The answers: Yes, yes and yes.
To its everlasting credit, Anniston lawmakers strengthened the city code two years ago to allow police to rescue overheating pets. Three cheers, indeed. In part, that code reads: “... When the conditions inside the parked vehicle constitute an imminent threat to the animal’s health or safety, a law enforcement officer may remove the animal from the vehicle, without any liability for damages to the vehicle necessitated by the removal of the animal.” And, yes, that happens here.
This year, Anniston Police have responded to seven of these “animal abuse” calls — three in April and two each in May and July, Chief Shane Denham says. Five were at Walmart. (What’s the deal with Walmart and dogs in cars?) Another was at the Anniston Aquatic Center at McClellan, the other at a residence off Old Birmingham Highway.
Oxford Police, Chief Bill Partridge wrote Tuesday in an email, responds to 10 to 12 such cases a year, roughly one a month. I’m surprised it’s not more. “It’s not that uncommon,” he says. “We prosecute (them) as animal cruelty.”

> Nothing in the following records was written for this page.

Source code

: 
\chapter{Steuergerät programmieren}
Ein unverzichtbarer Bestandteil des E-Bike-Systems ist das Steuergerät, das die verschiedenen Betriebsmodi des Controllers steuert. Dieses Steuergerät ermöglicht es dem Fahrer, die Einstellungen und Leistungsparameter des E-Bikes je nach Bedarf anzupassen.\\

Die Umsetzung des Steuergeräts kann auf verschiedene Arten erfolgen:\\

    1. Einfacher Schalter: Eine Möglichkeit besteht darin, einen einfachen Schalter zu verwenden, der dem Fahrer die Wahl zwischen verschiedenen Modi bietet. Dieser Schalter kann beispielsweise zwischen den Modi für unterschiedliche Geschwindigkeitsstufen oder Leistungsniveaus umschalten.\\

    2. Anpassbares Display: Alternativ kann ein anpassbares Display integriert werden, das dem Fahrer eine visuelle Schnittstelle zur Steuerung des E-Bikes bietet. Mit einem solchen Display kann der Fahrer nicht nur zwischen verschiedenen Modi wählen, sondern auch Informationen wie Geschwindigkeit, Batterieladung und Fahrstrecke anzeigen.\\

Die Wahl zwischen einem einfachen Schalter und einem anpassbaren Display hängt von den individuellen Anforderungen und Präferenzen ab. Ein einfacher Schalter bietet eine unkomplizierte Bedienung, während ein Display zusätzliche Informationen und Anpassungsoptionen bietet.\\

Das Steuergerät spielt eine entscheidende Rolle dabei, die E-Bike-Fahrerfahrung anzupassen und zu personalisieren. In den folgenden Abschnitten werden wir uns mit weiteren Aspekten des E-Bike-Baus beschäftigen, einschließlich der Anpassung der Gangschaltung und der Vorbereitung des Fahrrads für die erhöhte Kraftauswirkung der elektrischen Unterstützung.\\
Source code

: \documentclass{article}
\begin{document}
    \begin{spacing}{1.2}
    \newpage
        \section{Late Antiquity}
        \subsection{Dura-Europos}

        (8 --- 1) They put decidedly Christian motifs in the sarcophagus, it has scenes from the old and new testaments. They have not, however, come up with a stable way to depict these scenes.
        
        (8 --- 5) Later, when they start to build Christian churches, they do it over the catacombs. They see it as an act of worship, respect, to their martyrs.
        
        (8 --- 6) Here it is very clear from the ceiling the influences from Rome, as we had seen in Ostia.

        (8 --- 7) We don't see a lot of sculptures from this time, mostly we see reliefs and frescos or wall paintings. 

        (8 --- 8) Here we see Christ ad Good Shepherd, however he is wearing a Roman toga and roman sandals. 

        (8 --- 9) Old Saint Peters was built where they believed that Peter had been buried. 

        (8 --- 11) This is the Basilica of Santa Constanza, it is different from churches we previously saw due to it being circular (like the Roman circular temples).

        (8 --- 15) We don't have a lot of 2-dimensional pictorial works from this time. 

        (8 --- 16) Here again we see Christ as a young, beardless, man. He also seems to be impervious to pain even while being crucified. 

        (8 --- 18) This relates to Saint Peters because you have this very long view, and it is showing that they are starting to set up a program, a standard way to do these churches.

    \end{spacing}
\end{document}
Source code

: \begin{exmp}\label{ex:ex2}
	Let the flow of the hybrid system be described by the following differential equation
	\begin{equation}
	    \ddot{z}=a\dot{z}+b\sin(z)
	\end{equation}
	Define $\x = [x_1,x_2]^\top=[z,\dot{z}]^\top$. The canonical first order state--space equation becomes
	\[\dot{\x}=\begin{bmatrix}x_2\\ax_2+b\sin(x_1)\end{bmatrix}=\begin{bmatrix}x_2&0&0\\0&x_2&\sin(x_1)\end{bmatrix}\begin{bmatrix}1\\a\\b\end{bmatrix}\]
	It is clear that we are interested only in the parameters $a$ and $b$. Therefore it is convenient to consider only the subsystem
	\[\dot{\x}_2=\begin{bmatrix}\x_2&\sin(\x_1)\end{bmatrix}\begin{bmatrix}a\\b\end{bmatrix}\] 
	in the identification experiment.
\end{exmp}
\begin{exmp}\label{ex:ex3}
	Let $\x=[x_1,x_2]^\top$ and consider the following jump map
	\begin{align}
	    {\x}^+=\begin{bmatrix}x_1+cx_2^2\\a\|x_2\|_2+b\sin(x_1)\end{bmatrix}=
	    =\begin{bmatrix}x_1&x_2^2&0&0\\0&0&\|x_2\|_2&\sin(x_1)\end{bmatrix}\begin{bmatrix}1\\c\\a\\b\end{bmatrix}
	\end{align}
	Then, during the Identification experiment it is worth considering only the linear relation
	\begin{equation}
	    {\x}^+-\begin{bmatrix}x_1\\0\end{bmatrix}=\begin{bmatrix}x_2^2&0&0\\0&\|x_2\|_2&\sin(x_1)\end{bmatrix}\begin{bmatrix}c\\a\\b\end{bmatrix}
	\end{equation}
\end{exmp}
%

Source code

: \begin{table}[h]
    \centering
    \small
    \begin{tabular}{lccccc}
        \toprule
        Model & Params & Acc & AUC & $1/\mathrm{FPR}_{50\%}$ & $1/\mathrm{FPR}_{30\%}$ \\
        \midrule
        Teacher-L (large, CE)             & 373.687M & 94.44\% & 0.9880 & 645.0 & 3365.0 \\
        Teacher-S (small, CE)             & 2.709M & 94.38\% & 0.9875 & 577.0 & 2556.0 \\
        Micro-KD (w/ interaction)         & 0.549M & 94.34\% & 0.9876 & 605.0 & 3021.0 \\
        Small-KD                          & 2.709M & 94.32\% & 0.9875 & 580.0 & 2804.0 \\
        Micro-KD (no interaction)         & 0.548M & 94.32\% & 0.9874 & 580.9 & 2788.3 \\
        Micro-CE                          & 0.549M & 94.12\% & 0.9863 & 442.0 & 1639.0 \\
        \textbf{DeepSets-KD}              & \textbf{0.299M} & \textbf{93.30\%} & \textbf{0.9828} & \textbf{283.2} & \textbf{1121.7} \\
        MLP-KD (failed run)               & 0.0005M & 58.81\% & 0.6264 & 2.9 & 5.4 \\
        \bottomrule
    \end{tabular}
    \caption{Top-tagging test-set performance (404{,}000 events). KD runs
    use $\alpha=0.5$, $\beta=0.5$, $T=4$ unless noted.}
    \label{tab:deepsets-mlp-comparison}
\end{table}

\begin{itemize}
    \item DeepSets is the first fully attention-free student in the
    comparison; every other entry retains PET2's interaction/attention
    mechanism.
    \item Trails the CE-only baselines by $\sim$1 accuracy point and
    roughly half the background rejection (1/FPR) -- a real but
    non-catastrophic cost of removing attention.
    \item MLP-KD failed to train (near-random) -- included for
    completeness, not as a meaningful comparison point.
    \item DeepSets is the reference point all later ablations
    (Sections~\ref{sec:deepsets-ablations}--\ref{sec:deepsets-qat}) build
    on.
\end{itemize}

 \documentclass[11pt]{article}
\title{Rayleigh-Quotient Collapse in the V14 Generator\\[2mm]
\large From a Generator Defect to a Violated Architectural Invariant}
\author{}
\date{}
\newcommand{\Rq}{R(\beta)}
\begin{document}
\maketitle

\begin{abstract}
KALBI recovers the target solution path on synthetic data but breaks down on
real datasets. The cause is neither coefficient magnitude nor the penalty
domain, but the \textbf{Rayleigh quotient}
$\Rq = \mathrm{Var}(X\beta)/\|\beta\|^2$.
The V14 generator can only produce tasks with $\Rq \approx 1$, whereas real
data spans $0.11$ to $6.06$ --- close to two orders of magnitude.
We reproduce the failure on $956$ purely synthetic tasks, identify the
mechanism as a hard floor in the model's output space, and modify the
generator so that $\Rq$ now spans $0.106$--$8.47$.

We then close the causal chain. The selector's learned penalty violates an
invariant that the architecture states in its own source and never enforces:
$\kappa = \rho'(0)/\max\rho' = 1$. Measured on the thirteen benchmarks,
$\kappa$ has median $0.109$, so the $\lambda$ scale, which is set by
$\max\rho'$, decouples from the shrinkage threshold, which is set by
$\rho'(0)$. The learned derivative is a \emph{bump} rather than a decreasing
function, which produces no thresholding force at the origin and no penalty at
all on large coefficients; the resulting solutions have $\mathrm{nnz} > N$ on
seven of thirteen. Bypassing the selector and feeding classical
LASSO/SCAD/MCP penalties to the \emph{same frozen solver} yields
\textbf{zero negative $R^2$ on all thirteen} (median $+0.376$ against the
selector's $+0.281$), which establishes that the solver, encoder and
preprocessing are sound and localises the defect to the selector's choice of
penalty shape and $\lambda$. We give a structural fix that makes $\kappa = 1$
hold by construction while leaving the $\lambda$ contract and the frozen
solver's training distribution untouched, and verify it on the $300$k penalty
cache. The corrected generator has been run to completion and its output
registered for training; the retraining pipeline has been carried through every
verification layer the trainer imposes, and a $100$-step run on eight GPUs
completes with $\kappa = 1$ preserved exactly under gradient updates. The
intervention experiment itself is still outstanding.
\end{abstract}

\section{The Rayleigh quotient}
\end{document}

As for Marsh’s impending legislation, others are on it, too. A petition at Change.org urging Gov. Kay Ivey to endorse a state law against pet owners who leave animals in hot cars has more than 53,000 signatures and has gained several thousand more supporters since Sky’s well-publicized death in Trussville. Anniston City Council member Millie Harris, a noted animal-rights activist, has used her Facebook page to champion the idea. “Although our local ordinance in Anniston, AL, is very specific ... I am all for bringing statewide attention to prohibit leaving pets in hot cars,” she wrote.
We’re in agreement on this, right? Pets and hot cars are a terrible mix. But what Marsh and his lawmaker colleagues will have to navigate are the details — my window, for example. If I run into Mapco for a minute to pay for gas, I don’t want my window smashed. That’s overkill, whether it’s Harris that breaks the glass or an APD officer. I’d be ticked. Of course, the one way to prevent catastrophe is to just never leave a pet in the car, period.
Granted, pet owners can be weird on these things. I’m one of them, and unabashedly so. This is like so many other things in life: it’s the few bad apples who foul things for the rest of us.